[WORK TO COMPLETE] Your answer should consist only of the lines below from the one with "- Disruptor提供B" through the one with "- LiteBlocking", copied exactly.

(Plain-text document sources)
———

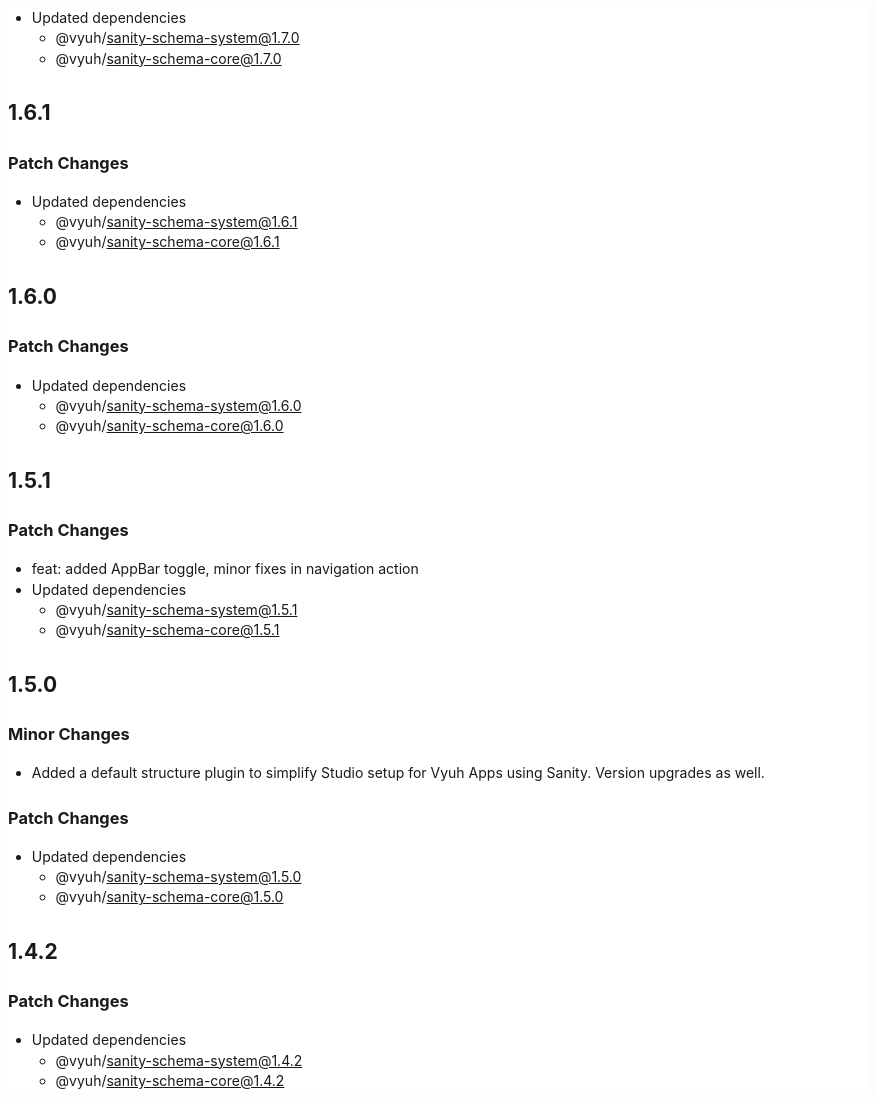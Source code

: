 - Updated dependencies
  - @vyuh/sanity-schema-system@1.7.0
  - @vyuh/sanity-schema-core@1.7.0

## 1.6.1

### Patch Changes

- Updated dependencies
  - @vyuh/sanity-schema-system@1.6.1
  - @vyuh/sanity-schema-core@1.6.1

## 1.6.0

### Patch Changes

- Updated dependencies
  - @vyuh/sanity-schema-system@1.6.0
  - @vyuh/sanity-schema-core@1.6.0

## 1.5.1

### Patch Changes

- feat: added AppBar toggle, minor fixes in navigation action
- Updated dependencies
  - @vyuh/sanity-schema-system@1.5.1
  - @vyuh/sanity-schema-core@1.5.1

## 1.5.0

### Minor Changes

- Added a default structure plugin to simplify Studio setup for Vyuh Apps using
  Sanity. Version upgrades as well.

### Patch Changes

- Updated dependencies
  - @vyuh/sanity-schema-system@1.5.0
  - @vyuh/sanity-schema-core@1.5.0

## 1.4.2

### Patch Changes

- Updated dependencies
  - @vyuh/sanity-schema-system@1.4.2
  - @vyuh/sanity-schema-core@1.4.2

———

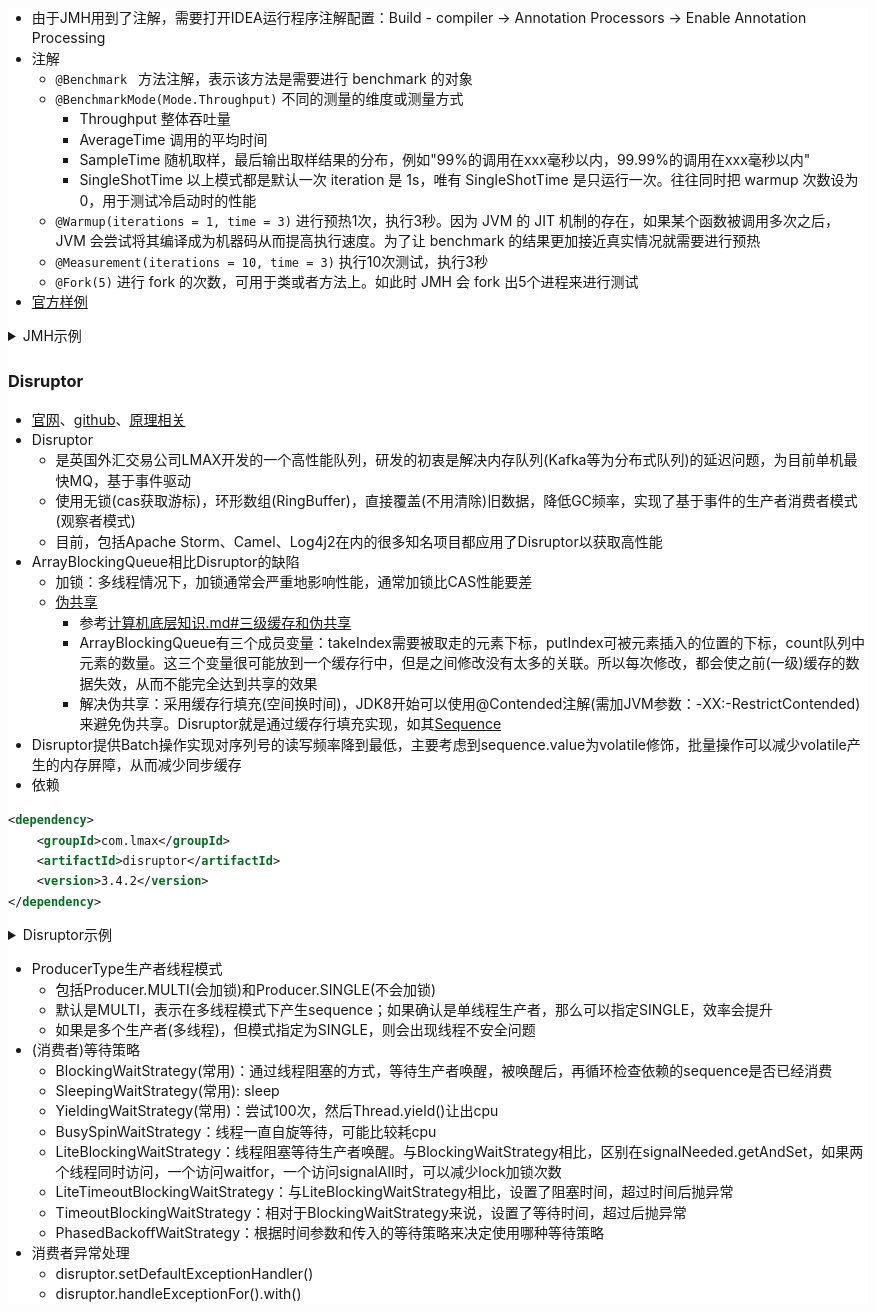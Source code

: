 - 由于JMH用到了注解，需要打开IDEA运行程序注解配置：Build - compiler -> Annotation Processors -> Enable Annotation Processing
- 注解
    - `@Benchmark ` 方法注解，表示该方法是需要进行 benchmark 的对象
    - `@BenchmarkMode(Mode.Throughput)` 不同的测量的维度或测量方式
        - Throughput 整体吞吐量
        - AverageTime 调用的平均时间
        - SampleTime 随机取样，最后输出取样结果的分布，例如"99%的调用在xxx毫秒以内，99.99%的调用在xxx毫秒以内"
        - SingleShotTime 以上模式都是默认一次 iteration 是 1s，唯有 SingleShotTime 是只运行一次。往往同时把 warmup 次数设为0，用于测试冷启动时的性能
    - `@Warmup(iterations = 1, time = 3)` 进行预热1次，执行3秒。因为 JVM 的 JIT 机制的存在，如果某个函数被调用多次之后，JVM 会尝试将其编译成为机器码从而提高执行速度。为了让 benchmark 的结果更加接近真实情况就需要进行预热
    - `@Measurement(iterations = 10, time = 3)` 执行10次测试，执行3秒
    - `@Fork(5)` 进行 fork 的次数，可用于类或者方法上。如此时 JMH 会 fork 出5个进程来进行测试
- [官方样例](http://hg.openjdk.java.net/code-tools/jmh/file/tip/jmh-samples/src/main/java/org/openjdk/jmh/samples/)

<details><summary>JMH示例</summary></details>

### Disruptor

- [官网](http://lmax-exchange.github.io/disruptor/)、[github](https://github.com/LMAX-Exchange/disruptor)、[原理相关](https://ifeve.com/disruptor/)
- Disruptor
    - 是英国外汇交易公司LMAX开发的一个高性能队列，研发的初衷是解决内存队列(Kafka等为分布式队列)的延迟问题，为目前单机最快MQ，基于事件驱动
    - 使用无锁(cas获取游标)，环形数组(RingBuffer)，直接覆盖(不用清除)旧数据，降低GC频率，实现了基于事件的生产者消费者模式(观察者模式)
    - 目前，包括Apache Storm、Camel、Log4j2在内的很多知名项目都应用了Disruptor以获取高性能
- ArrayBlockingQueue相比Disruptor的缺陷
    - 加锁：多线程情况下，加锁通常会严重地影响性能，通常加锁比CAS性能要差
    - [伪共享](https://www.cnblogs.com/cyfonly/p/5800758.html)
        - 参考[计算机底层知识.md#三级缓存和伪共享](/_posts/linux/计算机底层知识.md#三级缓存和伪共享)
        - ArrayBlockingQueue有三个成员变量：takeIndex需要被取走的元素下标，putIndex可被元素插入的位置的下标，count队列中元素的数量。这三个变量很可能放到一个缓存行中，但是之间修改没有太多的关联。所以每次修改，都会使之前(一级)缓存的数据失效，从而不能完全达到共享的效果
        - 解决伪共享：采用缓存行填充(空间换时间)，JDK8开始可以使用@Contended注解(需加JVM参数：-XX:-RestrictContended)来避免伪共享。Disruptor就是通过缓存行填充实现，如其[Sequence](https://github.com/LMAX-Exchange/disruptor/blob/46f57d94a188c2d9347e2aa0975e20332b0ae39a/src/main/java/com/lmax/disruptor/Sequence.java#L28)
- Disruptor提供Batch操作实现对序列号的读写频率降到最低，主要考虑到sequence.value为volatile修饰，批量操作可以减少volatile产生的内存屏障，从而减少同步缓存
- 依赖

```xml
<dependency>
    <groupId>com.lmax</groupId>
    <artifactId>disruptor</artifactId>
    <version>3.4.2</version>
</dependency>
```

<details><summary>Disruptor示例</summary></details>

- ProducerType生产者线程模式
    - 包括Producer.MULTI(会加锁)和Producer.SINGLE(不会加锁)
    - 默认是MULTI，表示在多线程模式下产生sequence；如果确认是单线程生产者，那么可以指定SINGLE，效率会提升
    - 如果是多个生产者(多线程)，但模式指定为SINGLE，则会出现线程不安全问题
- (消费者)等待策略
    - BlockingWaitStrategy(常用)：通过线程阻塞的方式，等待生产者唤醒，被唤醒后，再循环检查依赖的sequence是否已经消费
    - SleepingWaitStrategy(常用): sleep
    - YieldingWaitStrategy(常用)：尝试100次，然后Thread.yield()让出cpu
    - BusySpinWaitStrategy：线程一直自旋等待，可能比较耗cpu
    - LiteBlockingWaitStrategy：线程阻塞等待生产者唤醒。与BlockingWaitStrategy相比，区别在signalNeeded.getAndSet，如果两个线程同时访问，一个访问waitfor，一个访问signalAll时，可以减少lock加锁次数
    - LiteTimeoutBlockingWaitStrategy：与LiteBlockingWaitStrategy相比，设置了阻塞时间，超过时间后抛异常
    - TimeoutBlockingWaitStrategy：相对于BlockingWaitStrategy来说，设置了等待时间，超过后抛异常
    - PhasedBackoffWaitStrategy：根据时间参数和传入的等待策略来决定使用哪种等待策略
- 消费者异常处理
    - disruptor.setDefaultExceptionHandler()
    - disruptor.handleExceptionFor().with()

———

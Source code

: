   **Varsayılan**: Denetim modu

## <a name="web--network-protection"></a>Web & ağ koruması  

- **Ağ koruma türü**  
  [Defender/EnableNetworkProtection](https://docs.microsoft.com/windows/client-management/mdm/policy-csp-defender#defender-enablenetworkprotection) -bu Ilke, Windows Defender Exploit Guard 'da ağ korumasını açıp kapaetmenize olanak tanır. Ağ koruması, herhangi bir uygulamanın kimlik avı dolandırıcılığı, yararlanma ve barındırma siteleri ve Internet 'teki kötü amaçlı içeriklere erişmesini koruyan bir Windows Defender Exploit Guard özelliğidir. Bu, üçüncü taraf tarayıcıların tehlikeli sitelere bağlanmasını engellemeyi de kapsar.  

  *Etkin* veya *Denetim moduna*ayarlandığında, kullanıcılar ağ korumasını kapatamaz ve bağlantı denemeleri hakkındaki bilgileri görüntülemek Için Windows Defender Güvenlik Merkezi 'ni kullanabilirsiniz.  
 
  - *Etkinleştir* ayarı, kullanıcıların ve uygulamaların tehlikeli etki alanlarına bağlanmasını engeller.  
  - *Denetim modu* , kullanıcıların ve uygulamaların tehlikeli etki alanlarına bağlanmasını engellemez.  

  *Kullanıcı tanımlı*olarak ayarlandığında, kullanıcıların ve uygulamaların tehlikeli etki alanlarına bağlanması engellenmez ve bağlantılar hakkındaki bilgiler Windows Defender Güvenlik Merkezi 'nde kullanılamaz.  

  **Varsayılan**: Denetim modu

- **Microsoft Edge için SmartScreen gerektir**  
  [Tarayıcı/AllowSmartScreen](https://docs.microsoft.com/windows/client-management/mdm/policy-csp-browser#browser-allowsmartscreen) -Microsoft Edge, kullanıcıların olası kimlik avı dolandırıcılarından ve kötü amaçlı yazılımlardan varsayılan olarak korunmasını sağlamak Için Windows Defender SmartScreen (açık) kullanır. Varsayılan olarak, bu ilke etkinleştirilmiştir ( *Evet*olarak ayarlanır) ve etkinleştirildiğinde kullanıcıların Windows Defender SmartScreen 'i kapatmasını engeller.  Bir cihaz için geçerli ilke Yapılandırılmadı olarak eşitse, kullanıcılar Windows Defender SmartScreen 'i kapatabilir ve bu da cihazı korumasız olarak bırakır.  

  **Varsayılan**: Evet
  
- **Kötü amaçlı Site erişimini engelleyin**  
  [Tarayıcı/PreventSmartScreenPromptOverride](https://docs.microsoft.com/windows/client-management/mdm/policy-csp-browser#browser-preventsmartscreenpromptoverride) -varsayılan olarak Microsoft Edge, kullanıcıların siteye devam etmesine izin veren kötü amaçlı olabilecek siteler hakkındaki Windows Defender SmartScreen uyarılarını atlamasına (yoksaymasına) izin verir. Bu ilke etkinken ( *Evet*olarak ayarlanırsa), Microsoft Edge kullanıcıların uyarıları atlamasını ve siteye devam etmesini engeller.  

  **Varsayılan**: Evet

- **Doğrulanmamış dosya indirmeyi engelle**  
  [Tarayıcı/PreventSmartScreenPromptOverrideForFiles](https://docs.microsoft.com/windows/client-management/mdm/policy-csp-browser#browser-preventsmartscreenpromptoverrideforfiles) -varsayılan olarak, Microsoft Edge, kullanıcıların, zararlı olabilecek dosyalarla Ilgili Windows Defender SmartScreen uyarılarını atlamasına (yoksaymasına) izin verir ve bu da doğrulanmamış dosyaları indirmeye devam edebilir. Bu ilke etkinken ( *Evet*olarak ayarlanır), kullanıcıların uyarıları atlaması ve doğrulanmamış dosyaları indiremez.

———

[EXERCISE RESULT]
- Disruptor提供Batch操作实现对序列号的读写频率降到最低，主要考虑到sequence.value为volatile修饰，批量操作可以减少volatile产生的内存屏障，从而减少同步缓存
- 依赖

```xml
<dependency>
    <groupId>com.lmax</groupId>
    <artifactId>disruptor</artifactId>
    <version>3.4.2</version>
</dependency>
```

<details><summary>Disruptor示例</summary></details>

- ProducerType生产者线程模式
    - 包括Producer.MULTI(会加锁)和Producer.SINGLE(不会加锁)
    - 默认是MULTI，表示在多线程模式下产生sequence；如果确认是单线程生产者，那么可以指定SINGLE，效率会提升
    - 如果是多个生产者(多线程)，但模式指定为SINGLE，则会出现线程不安全问题
- (消费者)等待策略
    - BlockingWaitStrategy(常用)：通过线程阻塞的方式，等待生产者唤醒，被唤醒后，再循环检查依赖的sequence是否已经消费
    - SleepingWaitStrategy(常用): sleep
    - YieldingWaitStrategy(常用)：尝试100次，然后Thread.yield()让出cpu
    - BusySpinWaitStrategy：线程一直自旋等待，可能比较耗cpu
    - LiteBlockingWaitStrategy：线程阻塞等待生产者唤醒。与BlockingWaitStrategy相比，区别在signalNeeded.getAndSet，如果两个线程同时访问，一个访问waitfor，一个访问signalAll时，可以减少lock加锁次数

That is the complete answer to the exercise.